(INSTRUCTIONS TO FOLLOW): The records are to be copied in their entirety, exactly as given.

(RECORDS FOR PROCESSING):
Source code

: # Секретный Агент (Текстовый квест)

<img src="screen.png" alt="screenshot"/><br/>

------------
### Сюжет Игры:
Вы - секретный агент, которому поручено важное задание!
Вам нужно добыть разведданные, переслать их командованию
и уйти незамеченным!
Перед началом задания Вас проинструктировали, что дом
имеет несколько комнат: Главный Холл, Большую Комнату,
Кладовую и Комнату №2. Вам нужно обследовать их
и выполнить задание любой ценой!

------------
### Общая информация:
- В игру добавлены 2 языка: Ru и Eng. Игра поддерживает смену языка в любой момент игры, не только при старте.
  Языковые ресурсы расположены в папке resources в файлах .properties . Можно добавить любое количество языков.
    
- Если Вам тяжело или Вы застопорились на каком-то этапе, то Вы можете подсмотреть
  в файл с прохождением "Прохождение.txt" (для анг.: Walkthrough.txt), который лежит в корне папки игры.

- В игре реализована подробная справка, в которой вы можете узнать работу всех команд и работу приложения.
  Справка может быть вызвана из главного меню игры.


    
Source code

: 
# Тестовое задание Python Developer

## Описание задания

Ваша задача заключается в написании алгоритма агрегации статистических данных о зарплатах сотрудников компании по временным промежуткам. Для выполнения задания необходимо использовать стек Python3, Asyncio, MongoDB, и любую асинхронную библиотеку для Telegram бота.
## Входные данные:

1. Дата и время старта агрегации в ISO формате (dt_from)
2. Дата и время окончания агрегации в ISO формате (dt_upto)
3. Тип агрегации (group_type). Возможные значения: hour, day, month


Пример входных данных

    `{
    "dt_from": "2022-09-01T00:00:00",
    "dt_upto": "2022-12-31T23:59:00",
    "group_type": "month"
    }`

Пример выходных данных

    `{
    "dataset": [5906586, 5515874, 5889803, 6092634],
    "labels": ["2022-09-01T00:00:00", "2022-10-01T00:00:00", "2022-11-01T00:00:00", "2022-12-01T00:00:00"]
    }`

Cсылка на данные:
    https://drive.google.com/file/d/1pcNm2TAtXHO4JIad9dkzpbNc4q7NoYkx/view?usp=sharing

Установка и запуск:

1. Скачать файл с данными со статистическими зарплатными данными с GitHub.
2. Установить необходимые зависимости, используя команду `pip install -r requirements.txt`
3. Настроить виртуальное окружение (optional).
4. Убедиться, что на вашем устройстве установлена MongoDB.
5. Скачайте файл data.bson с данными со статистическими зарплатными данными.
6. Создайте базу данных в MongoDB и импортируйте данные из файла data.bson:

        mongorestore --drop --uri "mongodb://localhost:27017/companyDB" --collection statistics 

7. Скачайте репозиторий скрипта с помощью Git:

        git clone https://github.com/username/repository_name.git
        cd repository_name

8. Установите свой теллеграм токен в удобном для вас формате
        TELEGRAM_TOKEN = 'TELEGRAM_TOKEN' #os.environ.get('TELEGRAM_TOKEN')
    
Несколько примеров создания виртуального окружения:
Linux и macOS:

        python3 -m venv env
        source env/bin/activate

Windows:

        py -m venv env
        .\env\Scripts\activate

(RESPONSE TO THIS EXERCISE):
Source code

: # Секретный Агент (Текстовый квест)

<img src="screen.png" alt="screenshot"/><br/>

------------
### Сюжет Игры:
Вы - секретный агент, которому поручено важное задание!
Вам нужно добыть разведданные, переслать их командованию
и уйти незамеченным!
Перед началом задания Вас проинструктировали, что дом
имеет несколько комнат: Главный Холл, Большую Комнату,
Кладовую и Комнату №2. Вам нужно обследовать их
и выполнить задание любой ценой!

------------
### Общая информация:
- В игру добавлены 2 языка: Ru и Eng. Игра поддерживает смену языка в любой момент игры, не только при старте.
  Языковые ресурсы расположены в папке resources в файлах .properties . Можно добавить любое количество языков.
    
- Если Вам тяжело или Вы застопорились на каком-то этапе, то Вы можете подсмотреть
  в файл с прохождением "Прохождение.txt" (для анг.: Walkthrough.txt), который лежит в корне папки игры.

- В игре реализована подробная справка, в которой вы можете узнать работу всех команд и работу приложения.
  Справка может быть вызвана из главного меню игры.


    
Source code

: 
# Тестовое задание Python Developer

## Описание задания

Ваша задача заключается в написании алгоритма агрегации статистических данных о зарплатах сотрудников компании по временным промежуткам. Для выполнения задания необходимо использовать стек Python3, Asyncio, MongoDB, и любую асинхронную библиотеку для Telegram бота.
## Входные данные:

1. Дата и время старта агрегации в ISO формате (dt_from)
2. Дата и время окончания агрегации в ISO формате (dt_upto)
3. Тип агрегации (group_type). Возможные значения: hour, day, month


Пример входных данных

    `{
    "dt_from": "2022-09-01T00:00:00",
    "dt_upto": "2022-12-31T23:59:00",
    "group_type": "month"
    }`

Пример выходных данных

    `{
    "dataset": [5906586, 5515874, 5889803, 6092634],
    "labels": ["2022-09-01T00:00:00", "2022-10-01T00:00:00", "2022-11-01T00:00:00", "2022-12-01T00:00:00"]
    }`

Cсылка на данные:
    https://drive.google.com/file/d/1pcNm2TAtXHO4JIad9dkzpbNc4q7NoYkx/view?usp=sharing

Установка и запуск:

1. Скачать файл с данными со статистическими зарплатными данными с GitHub.
2. Установить необходимые зависимости, используя команду `pip install -r requirements.txt`
3. Настроить виртуальное окружение (optional).
4. Убедиться, что на вашем устройстве установлена MongoDB.
5. Скачайте файл data.bson с данными со статистическими зарплатными данными.
6. Создайте базу данных в MongoDB и импортируйте данные из файла data.bson:

        mongorestore --drop --uri "mongodb://localhost:27017/companyDB" --collection statistics 

7. Скачайте репозиторий скрипта с помощью Git:

        git clone https://github.com/username/repository_name.git
        cd repository_name

8. Установите свой теллеграм токен в удобном для вас формате
        TELEGRAM_TOKEN = 'TELEGRAM_TOKEN' #os.environ.get('TELEGRAM_TOKEN')
    
Несколько примеров создания виртуального окружения:
Linux и macOS:

        python3 -m venv env
        source env/bin/activate

Windows:

        py -m venv env
        .\env\Scripts\activate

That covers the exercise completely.